* _Required action_
Only one stretch of the records below should be repeated. It starts with the line containing "Dev.Coppertop+Broadhub.AyrtonSenna@gmail.com | Password@1 |" and goes on through the line containing "Dev.Coppertop+Broadhub.JohnDoe@gmail.com | OAuthPass |", exactly as written.

* _Data section_
________________________________________

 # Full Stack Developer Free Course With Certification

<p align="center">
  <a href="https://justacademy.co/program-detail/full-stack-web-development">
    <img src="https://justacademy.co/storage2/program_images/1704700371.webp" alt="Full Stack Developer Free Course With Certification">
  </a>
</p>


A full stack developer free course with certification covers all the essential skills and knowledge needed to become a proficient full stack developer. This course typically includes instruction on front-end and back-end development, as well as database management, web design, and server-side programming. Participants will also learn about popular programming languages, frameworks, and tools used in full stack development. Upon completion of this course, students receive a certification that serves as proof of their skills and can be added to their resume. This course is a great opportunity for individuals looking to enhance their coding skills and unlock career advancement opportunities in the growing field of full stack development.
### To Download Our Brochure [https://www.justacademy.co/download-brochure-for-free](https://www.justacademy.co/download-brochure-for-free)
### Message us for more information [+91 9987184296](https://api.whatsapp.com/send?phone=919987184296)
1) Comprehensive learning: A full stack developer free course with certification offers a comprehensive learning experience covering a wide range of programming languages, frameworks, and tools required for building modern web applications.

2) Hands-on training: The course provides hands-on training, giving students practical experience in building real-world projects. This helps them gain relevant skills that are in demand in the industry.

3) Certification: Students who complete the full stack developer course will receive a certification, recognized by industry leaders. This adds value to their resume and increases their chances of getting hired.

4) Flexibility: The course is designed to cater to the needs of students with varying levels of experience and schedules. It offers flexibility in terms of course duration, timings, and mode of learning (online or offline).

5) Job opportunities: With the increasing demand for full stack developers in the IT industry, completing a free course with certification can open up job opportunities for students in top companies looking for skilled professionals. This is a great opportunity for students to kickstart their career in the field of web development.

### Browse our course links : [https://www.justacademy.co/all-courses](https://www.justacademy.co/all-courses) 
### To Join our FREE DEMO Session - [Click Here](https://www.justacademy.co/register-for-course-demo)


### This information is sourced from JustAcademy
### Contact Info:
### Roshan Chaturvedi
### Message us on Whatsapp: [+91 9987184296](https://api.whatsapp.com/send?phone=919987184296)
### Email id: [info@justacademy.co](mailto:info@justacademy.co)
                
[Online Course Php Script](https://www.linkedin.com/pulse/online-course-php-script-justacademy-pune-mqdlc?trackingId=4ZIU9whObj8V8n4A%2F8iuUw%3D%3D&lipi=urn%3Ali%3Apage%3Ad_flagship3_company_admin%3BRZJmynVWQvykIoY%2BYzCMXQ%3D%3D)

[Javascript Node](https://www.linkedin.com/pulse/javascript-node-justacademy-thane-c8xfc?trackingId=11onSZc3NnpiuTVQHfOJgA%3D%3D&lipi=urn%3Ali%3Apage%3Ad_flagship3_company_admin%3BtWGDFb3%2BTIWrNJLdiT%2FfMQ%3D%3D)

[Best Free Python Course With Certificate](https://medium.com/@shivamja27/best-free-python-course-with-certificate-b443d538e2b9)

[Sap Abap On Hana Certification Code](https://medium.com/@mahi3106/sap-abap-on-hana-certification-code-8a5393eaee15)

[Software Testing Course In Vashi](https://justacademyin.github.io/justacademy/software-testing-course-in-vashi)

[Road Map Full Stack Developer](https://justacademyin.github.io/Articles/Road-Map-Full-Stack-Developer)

________________________________________

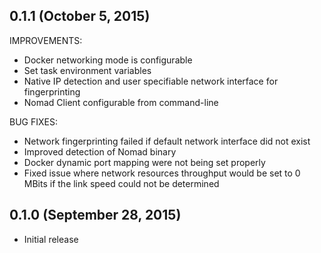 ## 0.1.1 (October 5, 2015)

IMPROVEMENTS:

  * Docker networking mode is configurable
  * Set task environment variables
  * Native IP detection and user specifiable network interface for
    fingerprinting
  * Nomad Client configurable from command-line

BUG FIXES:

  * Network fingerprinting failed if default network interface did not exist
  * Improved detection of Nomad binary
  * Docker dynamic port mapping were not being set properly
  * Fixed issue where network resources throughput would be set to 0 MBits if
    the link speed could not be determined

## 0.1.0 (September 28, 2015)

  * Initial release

________________________________________

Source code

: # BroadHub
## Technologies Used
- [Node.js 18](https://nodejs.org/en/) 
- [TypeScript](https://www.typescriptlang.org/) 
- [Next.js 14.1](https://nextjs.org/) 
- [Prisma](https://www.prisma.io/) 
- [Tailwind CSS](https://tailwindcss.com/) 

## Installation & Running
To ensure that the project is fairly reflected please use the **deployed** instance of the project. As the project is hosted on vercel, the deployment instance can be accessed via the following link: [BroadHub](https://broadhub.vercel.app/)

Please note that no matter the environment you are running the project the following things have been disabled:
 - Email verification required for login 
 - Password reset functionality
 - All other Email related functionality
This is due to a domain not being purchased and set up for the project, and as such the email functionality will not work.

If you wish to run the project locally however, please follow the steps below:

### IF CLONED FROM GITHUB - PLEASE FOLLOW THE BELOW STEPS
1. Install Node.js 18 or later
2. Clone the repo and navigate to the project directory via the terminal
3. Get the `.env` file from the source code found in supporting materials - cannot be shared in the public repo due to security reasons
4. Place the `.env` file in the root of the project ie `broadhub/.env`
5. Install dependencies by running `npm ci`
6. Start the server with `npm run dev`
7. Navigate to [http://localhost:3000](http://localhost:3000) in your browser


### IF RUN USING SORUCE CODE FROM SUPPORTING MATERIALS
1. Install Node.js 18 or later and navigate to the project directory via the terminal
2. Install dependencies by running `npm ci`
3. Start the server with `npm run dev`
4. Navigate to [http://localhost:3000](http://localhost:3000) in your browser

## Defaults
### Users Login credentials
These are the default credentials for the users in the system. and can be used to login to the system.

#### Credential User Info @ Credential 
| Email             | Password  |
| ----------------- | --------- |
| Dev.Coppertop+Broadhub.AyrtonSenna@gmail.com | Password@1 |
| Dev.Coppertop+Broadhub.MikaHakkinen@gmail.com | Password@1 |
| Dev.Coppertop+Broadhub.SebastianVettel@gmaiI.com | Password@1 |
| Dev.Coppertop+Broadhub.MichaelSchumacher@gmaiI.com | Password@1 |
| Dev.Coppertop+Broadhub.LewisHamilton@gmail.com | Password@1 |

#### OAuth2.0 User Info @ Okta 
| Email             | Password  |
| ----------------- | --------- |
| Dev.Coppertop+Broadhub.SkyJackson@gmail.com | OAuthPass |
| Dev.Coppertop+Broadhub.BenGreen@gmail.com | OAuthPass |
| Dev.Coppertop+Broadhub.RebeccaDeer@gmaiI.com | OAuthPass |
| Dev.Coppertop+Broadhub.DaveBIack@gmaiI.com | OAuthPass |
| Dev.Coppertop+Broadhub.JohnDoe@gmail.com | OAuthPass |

________________________________________

* _Your solution_
| Dev.Coppertop+Broadhub.AyrtonSenna@gmail.com | Password@1 |
| Dev.Coppertop+Broadhub.MikaHakkinen@gmail.com | Password@1 |
| Dev.Coppertop+Broadhub.SebastianVettel@gmaiI.com | Password@1 |
| Dev.Coppertop+Broadhub.MichaelSchumacher@gmaiI.com | Password@1 |
| Dev.Coppertop+Broadhub.LewisHamilton@gmail.com | Password@1 |

#### OAuth2.0 User Info @ Okta 
| Email             | Password  |
| ----------------- | --------- |
| Dev.Coppertop+Broadhub.SkyJackson@gmail.com | OAuthPass |
| Dev.Coppertop+Broadhub.BenGreen@gmail.com | OAuthPass |
| Dev.Coppertop+Broadhub.RebeccaDeer@gmaiI.com | OAuthPass |
| Dev.Coppertop+Broadhub.DaveBIack@gmaiI.com | OAuthPass |
| Dev.Coppertop+Broadhub.JohnDoe@gmail.com | OAuthPass |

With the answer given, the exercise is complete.